SESSION ORDINAIRE DE 2012-2013

Enregistré à la Présidence du Sénat le 18 juin 2013

PROPOSITION DE LOI

visant à créer un véritable outil de gouvernance pour le Grand Paris,

PRÉSENTÉE

Par MM. Philippe DALLIER, Roland du LUART, Antoine LEFÈVRE, Hugues PORTELLI, Claude BELOT, Jacques LEGENDRE, Alain MILON, Charles REVET, Marc LAMÉNIE, Mme Christiane HUMMEL, MM. André FERRAND, Francis DELATTRE, Michel HOUEL, Jean-Pierre VIAL, Mme Nathalie GOULET, M. Joël GUERRIAU, Mme Colette MÉLOT, MM. Philippe DOMINATI et Serge DASSAULT,

Sénateurs

(Envoyée à la commission des lois constitutionnelles, de législation, du suffrage universel, du Règlement et d'administration générale, sous réserve de la constitution éventuelle d'une commission spéciale dans les conditions prévues par le Règlement.)

EXPOSÉ DES MOTIFS

Mesdames, Messieurs,

Ni la loi n° 2010-597 du 3 juin 2010 relative au Grand Paris, ni la loi n° 2010-1563 du 16 décembre 2010 de réforme des collectivités territoriales n'avaient prévu de dispositions pour la réforme institutionnelle et la gouvernance du coeur de l'Île-de-France.

Le projet de loi de modernisation de l'action publique territoriale et d'affirmation des métropoles n'a pas non plus su trancher la question. Il s'est contenté sur ce point d'ajouter une complexité supplémentaire, qui a conduit à l'échec et au rejet de la solution préconisée par le Gouvernement.

Trop longtemps repoussée, une évolution est pourtant désormais essentielle pour répondre à l'exigence de simplification, renforcer les solidarités financières et l'efficacité des politiques publiques.

Il y a en effet aujourd'hui urgence :

- à faire émerger une métropole du Grand Paris permettant à notre ville-monde, qui constitue pour tous les Français un atout des plus précieux, de rivaliser, à armes égales, avec ses concurrentes ;

- à devenir plus efficaces sur chacune des grandes politiques publiques qui impactent le quotidien de nos concitoyens : logement, transport, développement économique ;

- à réduire la fracture territoriale dans cette métropole, certes la plus riche de France et d'Europe, mais qui est aussi celle où les inégalités entre collectivités territoriales sont les plus grandes ;

- à rationaliser la dépense publique, parce que les années qui viennent s'annoncent difficiles pour toutes nos collectivités ;

- à permettre, enfin, que nos concitoyens comprennent le modèle institutionnel et qu'ils sachent simplement qui vote l'impôt local et pour en faire quoi.

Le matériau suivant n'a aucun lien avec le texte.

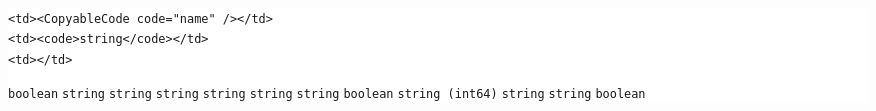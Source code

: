     <td><CopyableCode code="name" /></td>
    <td><code>string</code></td>
    <td></td>
</tr>
<tr id="parameter-overrideUnlockedRetention">
    <td><CopyableCode code="overrideUnlockedRetention" /></td>
    <td><code>boolean</code></td>
    <td></td>
</tr>
<tr id="parameter-pageToken">
    <td><CopyableCode code="pageToken" /></td>
    <td><code>string</code></td>
    <td></td>
</tr>
<tr id="parameter-predefinedAcl">
    <td><CopyableCode code="predefinedAcl" /></td>
    <td><code>string</code></td>
    <td></td>
</tr>
<tr id="parameter-prefix">
    <td><CopyableCode code="prefix" /></td>
    <td><code>string</code></td>
    <td></td>
</tr>
<tr id="parameter-projection">
    <td><CopyableCode code="projection" /></td>
    <td><code>string</code></td>
    <td></td>
</tr>
<tr id="parameter-restoreToken">
    <td><CopyableCode code="restoreToken" /></td>
    <td><code>string</code></td>
    <td></td>
</tr>
<tr id="parameter-rewriteToken">
    <td><CopyableCode code="rewriteToken" /></td>
    <td><code>string</code></td>
    <td></td>
</tr>
<tr id="parameter-softDeleted">
    <td><CopyableCode code="softDeleted" /></td>
    <td><code>boolean</code></td>
    <td></td>
</tr>
<tr id="parameter-sourceGeneration">
    <td><CopyableCode code="sourceGeneration" /></td>
    <td><code>string (int64)</code></td>
    <td></td>
</tr>
<tr id="parameter-startOffset">
    <td><CopyableCode code="startOffset" /></td>
    <td><code>string</code></td>
    <td></td>
</tr>
<tr id="parameter-userProject">
    <td><CopyableCode code="userProject" /></td>
    <td><code>string</code></td>
    <td></td>
</tr>
<tr id="parameter-versions">
    <td><CopyableCode code="versions" /></td>
    <td><code>boolean</code></td>
    <td></td>
</tr>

Plusieurs rapports ont, dès 2008, prôné la mise en place d'un modèle de gouvernance plus lisible, simplifiant le « millefeuille », mutualisant les moyens et unifiant la gouvernance.

La présente proposition de loi s'inscrit dans cette ligne. Elle présente un modèle crédible et pragmatique, moderne et clair, applicable rapidement et sans dépense publique supplémentaire, pour unifier et dynamiser la gouvernance du coeur de l'agglomération parisienne pour près de 7 millions d'habitants.

Sur moins de 7 % du territoire régional, les départements de Paris, des Hauts-de-Seine, de Seine-Saint-Denis et du Val-de-Marne concentrent en effet un peu plus de 56 % de la population francilienne. Sans nier le développement rapide des zones péri-urbaines ou minimiser leurs problèmes, la priorité est d'apporter une réponse adaptée pour la gouvernance de cette zone centrale très spécifique.

Cette solution repose tout d'abord sur la création d'un département unique appelé « Grand Paris », en lieu et place des quatre départements de Paris et de la petite couronne, puis sur sa transformation, à moyen terme, en collectivité à statut particulier.

Il ne s'agirait pas de faire absorber les communes de petite couronne par Paris, mais bien de s'appuyer sur elles, parce qu'elles ont, quasiment toutes, avec une moyenne de 40 000 habitants, la capacité de délivrer les services de proximité, y compris ceux relevant aujourd'hui des départements.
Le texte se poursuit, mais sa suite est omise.